Locate every line in the records below that contains the word "newcommand", and copy each one.

------------------------------------------------------------

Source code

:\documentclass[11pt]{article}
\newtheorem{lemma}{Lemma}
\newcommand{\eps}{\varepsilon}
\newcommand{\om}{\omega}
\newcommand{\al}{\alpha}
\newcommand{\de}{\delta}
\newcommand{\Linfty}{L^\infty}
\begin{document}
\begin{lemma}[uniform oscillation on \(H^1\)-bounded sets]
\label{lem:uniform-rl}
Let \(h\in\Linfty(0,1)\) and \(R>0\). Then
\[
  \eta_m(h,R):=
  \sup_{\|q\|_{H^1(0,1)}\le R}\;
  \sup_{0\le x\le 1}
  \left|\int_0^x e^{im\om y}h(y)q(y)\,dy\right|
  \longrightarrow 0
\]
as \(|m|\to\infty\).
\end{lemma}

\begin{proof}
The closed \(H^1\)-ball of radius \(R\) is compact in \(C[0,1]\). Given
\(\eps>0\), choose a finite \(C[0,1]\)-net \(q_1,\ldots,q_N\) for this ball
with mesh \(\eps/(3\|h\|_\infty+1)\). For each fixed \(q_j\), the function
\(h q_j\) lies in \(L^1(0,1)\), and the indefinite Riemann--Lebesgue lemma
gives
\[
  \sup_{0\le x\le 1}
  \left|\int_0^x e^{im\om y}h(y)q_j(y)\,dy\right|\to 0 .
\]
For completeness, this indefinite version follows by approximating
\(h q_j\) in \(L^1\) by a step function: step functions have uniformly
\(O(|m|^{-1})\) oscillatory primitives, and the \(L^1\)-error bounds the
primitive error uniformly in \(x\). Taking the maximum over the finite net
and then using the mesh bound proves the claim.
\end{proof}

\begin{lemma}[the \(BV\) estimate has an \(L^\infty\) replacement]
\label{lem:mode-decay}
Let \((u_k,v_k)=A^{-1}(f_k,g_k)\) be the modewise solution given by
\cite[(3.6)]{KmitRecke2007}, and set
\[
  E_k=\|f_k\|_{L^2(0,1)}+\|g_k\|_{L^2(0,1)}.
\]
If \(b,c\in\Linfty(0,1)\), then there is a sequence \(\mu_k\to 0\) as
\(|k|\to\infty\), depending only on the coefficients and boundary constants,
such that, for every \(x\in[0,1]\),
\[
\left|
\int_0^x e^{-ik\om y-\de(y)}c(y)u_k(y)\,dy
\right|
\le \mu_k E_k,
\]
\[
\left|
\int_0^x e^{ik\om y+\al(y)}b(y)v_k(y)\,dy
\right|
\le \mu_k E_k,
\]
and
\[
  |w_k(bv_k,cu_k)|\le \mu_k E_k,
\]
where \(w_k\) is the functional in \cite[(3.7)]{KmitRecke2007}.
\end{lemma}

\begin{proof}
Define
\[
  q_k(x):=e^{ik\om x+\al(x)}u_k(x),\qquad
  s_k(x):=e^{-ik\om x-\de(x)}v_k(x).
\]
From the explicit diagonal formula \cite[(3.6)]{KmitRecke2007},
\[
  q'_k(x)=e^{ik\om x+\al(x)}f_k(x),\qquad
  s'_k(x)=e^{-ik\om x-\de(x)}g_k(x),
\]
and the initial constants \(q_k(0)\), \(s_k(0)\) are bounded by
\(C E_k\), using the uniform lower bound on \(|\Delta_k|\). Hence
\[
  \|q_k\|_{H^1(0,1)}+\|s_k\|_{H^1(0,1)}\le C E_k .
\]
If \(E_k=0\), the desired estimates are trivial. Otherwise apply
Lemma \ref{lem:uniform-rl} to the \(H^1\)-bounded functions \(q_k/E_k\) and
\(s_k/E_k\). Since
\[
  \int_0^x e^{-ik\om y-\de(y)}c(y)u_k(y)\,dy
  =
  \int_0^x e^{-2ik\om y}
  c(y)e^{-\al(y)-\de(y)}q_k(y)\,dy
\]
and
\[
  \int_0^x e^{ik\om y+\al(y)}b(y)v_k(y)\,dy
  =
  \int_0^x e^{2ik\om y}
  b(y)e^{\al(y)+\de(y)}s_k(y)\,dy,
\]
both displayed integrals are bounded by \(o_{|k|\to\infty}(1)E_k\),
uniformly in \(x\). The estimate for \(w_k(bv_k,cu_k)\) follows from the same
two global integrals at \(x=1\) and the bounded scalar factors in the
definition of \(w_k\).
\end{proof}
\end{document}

------------------------------------------------------------

◆ Exercise response
\newcommand{\eps}{\varepsilon}
\newcommand{\om}{\omega}
\newcommand{\al}{\alpha}
\newcommand{\de}{\delta}
\newcommand{\Linfty}{L^\infty}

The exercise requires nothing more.